MICBT was significant -ve predictor for some other urge specific strategies such as cigarette substitution and thinking what therapist would say (B estimate is negative, OR<1, and p value <0.05). This indicates that the subjects in MICBT group in comparison with NA group were more likely to indicate lesser using of cigarette smoking and thinking what therapist would say as coping strategies. General Strategies for Drugs (GSD) was used as indicator for modification of problematic behavioral in order to maintain recovery.

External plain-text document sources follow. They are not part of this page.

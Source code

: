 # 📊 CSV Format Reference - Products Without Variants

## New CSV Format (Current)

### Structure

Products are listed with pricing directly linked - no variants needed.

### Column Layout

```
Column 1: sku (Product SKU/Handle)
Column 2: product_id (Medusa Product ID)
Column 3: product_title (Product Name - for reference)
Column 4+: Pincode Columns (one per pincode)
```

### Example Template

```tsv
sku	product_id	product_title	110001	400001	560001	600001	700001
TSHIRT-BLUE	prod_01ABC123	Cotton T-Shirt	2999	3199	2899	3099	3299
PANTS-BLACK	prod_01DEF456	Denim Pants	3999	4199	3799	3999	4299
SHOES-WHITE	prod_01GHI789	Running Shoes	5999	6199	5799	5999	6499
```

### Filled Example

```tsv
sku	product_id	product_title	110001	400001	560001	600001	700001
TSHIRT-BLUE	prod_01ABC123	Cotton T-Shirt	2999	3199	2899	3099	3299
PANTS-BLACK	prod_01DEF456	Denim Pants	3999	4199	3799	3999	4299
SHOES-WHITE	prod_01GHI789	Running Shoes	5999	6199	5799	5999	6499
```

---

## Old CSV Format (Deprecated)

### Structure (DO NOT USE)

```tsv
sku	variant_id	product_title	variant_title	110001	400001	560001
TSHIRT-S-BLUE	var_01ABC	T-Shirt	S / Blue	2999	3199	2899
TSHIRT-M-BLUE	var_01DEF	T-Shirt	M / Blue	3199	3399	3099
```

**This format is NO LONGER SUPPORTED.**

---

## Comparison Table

MICBT intervention was a significant positive predictor of several general strategies for drugs (B is positive, OR >1, p value<0.05), such as keeping in contact with other social support people, sober ways for a good time, practicing relaxation or meditation regularly, keeping self-busy, healthy food, sleep, etc., avoiding tempting situations, working toward future goals, regularly reminding self “you’re sober person”, talking over feelings with others, working on problems regularly, recognizing and challenging negative thoughts, exercise regularly, living with clean/sober people, and never keep much money.

Conclusion
• The findings of this study are promising in support of the effectiveness of MICBT groups for treatment of in term of decreased days of substance use, increased abstinence days, more attachment to treatment, improved coping to craving and positive behavioral changes.
• The study applied a will described model with detailed strategies.

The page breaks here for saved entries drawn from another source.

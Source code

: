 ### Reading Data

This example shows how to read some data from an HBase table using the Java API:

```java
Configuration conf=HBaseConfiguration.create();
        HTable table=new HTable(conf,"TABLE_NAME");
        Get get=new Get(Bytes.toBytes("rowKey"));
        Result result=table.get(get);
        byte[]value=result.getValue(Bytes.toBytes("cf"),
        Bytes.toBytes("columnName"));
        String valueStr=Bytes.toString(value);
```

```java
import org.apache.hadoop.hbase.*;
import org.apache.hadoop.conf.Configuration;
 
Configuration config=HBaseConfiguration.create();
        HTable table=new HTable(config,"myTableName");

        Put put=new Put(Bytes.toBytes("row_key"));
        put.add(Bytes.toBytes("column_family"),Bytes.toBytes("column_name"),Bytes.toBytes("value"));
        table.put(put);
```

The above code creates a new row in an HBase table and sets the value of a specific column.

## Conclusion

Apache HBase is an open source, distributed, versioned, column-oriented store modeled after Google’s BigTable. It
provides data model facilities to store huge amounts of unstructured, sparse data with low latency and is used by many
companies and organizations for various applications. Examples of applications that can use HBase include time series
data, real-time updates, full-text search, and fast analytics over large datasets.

• The utilization of MICBT in group settings presents several benefits in clinical contexts.
• Strengths and limitations of the study, as well as recommendations for further research were discussed.
Recommendations
• Further studies are needed for determining the factors in MICBT groups (MI factors, CBT factors, and group factors) and their effect on outcome.
• It is recommended to include these factors in statistics of future studies to determine the relation between these factors and outcome.

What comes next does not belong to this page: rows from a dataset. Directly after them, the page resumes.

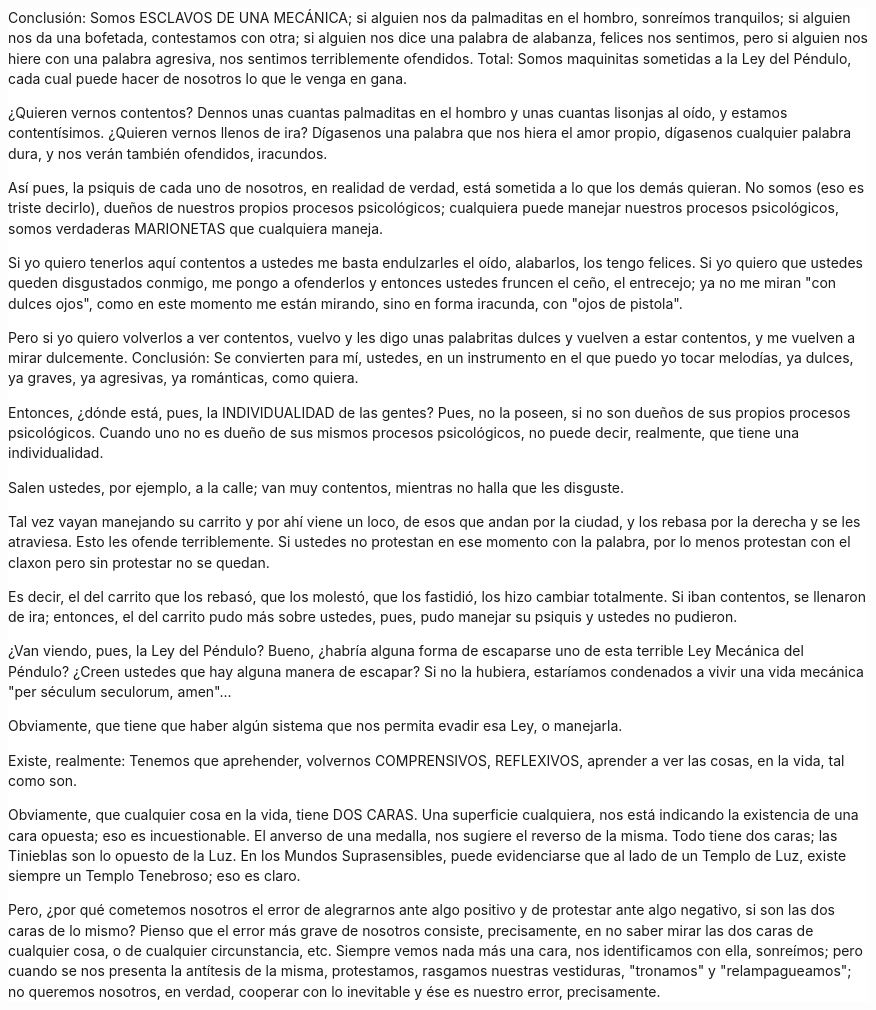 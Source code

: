 Conclusión: Somos ESCLAVOS DE UNA MECÁNICA; si alguien nos da palmaditas en el hombro, sonreímos tranquilos; si alguien nos da una bofetada, contestamos con otra; si alguien nos dice una palabra de alabanza, felices nos sentimos, pero si alguien nos hiere con una palabra agresiva, nos sentimos terriblemente ofendidos. Total: Somos maquinitas sometidas a la Ley del Péndulo, cada cual puede hacer de nosotros lo que le venga en gana.

¿Quieren vernos contentos? Dennos unas cuantas palmaditas en el hombro y unas cuantas lisonjas al oído, y estamos contentísimos. ¿Quieren vernos llenos de ira? Dígasenos una palabra que nos hiera el amor propio, dígasenos cualquier palabra dura, y nos verán también ofendidos, iracundos.

Así pues, la psiquis de cada uno de nosotros, en realidad de verdad, está sometida a lo que los demás quieran. No somos (eso es triste decirlo), dueños de nuestros propios procesos psicológicos; cualquiera puede manejar nuestros procesos psicológicos, somos verdaderas MARIONETAS que cualquiera maneja.

Si yo quiero tenerlos aquí contentos a ustedes me basta endulzarles el oído, alabarlos, los tengo felices. Si yo quiero que ustedes queden disgustados conmigo, me pongo a ofenderlos y entonces ustedes fruncen el ceño, el entrecejo; ya no me miran "con dulces ojos", como en este momento me están mirando, sino en forma iracunda, con "ojos de pistola".

Pero si yo quiero volverlos a ver contentos, vuelvo y les digo unas palabritas dulces y vuelven a estar contentos, y me vuelven a mirar dulcemente. Conclusión: Se convierten para mí, ustedes, en un instrumento en el que puedo yo tocar melodías, ya dulces, ya graves, ya agresivas, ya románticas, como quiera.

Entonces, ¿dónde está, pues, la INDIVIDUALIDAD de las gentes? Pues, no la poseen, si no son dueños de sus propios procesos psicológicos. Cuando uno no es dueño de sus mismos procesos psicológicos, no puede decir, realmente, que tiene una individualidad.

Salen ustedes, por ejemplo, a la calle; van muy contentos, mientras no halla que les disguste.

Tal vez vayan manejando su carrito y por ahí viene un loco, de esos que andan por la ciudad, y los rebasa por la derecha y se les atraviesa. Esto les ofende terriblemente. Si ustedes no protestan en ese momento con la palabra, por lo menos protestan con el claxon pero sin protestar no se quedan.

Es decir, el del carrito que los rebasó, que los molestó, que los fastidió, los hizo cambiar totalmente. Si iban contentos, se llenaron de ira; entonces, el del carrito pudo más sobre ustedes, pues, pudo manejar su psiquis y ustedes no pudieron.

¿Van viendo, pues, la Ley del Péndulo? Bueno, ¿habría alguna forma de escaparse uno de esta terrible Ley Mecánica del Péndulo? ¿Creen ustedes que hay alguna manera de escapar? Si no la hubiera, estaríamos condenados a vivir una vida mecánica "per séculum seculorum, amen"...

Obviamente, que tiene que haber algún sistema que nos permita evadir esa Ley, o manejarla.

Existe, realmente: Tenemos que aprehender, volvernos COMPRENSIVOS, REFLEXIVOS, aprender a ver las cosas, en la vida, tal como son.

Obviamente, que cualquier cosa en la vida, tiene DOS CARAS. Una superficie cualquiera, nos está indicando la existencia de una cara opuesta; eso es incuestionable. El anverso de una medalla, nos sugiere el reverso de la misma. Todo tiene dos caras; las Tinieblas son lo opuesto de la Luz. En los Mundos Suprasensibles, puede evidenciarse que al lado de un Templo de Luz, existe siempre un Templo Tenebroso; eso es claro.

Pero, ¿por qué cometemos nosotros el error de alegrarnos ante algo positivo y de protestar ante algo negativo, si son las dos caras de lo mismo? Pienso que el error más grave de nosotros consiste, precisamente, en no saber mirar las dos caras de cualquier cosa, o de cualquier circunstancia, etc. Siempre vemos nada más una cara, nos identificamos con ella, sonreímos; pero cuando se nos presenta la antítesis de la misma, protestamos, rasgamos nuestras vestiduras, "tronamos" y "relampagueamos"; no queremos nosotros, en verdad, cooperar con lo inevitable y ése es nuestro error, precisamente.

• Replicate the study with mentioning detailed specific format and procedure used when applying MI in groups.
• More extensive work on cross-culture adaptation
• Building up a sustained supervision- coding system
• Broadening of MI concepts and spirit among therapists, clients, and families.
Strengths
The research addresses an important gap in efficacy studies by using a robust model of group MI, standardized measures, and implementation within a realistic care setting. This model combined procedures validated by Wagner & Ingersoll and Velazquez et al for MICBT in groups allows standardizing practice and reproducibility of the studies.
The strength of this technique is to elicit group energy for change, bridging across different change targets by broadening focus and change processes in addition to specific content. It allows promoting internal change talk through linking. In addition, the structure and format (closed groups) seem to facilitate group cohesion. The primary findings showed good feasibility, evidence of implementation success, better retention in the group MI condition, and some impact on Substance use. Further research should confirm these preliminary results. Regarding feasibility, there was extensive training for staff regarding MI, CBT, group facilitation skills, and all sessions were translated to Arabic. The positive verbal feedback is reflected in the participants’ adhesion to the MI groups, as the attrition rates are low. Most members were surprised and impressed by the spirit of motivational interviewing.